Cole’s genius, then, lies in missing bats. In Houston, he missed bats with everything — batters swung and missed at 19.3% of the fastballs they saw from Cole last year, which is an absolutely outrageous mark. No other starter has finished within three percentage points of that mark in the past five years. That’s Josh Hader territory, only as a starter with two plus secondaries. This year, that number has plummeted to 12.7% — still the 12th-best mark in baseball, but a far cry from last year.

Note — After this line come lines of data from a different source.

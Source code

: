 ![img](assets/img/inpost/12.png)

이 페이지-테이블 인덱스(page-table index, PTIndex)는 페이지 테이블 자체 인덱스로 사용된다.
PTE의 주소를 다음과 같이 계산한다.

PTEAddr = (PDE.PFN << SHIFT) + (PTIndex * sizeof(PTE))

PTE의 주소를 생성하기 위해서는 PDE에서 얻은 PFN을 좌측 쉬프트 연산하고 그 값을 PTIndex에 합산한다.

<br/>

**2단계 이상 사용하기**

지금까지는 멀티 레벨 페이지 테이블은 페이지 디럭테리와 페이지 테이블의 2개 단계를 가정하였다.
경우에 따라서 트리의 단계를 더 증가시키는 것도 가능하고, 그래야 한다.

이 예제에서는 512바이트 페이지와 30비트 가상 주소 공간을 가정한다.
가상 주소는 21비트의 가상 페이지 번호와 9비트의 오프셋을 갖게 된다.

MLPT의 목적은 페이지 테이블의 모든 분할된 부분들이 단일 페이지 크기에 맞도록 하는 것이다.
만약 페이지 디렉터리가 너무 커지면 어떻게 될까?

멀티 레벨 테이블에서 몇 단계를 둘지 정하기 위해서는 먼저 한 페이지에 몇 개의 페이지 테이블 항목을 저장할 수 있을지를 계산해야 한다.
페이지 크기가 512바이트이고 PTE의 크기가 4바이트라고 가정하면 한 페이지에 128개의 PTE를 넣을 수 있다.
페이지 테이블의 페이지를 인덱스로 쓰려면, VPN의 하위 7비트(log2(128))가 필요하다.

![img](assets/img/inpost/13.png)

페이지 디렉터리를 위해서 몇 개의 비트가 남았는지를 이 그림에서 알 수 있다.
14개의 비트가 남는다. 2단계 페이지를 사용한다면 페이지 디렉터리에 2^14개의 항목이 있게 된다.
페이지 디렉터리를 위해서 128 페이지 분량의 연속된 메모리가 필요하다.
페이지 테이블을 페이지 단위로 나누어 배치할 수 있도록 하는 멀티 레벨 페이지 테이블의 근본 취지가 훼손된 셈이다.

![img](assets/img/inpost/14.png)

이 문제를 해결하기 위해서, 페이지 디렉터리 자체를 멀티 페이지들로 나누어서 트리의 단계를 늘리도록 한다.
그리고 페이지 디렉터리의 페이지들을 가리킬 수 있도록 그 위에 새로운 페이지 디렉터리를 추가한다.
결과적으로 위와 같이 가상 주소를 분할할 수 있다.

I’m skeptical that Cole will keep giving up homers at such a preposterous rate. But I’m also skeptical that he’ll ever regain his 2019 form, if only because it was so far removed from anything we’ve seen from other starting pitchers. A slight drop in his level doesn’t make him average; it merely makes him less-than-Cole. His fastball has a half-inch less rise on average this year, a half-inch more arm-side run. His average velocity is off a half a tick. Small variations, but variations nonetheless.

Maybe Chamberlain’s research is right, and Cole’s pitching style is vulnerable to balls hit at the worst possible angles. Maybe Cole’s past results are the better guide, and he’ll continue doing a decent job of inducing a wide array of launch angles (that standard deviation number from above). Most likely, though, batters will continue to do roughly average damage when they connect. That’s a good guess for all pitchers, and Cole hasn’t done anything in particular to make me doubt it for him. What’s wrong with Gerrit Cole? I don’t think it’s the home runs. I think it’s the whiffs — and it’s not really wrong, just less right than it was last year, ridiculous home run streak aside.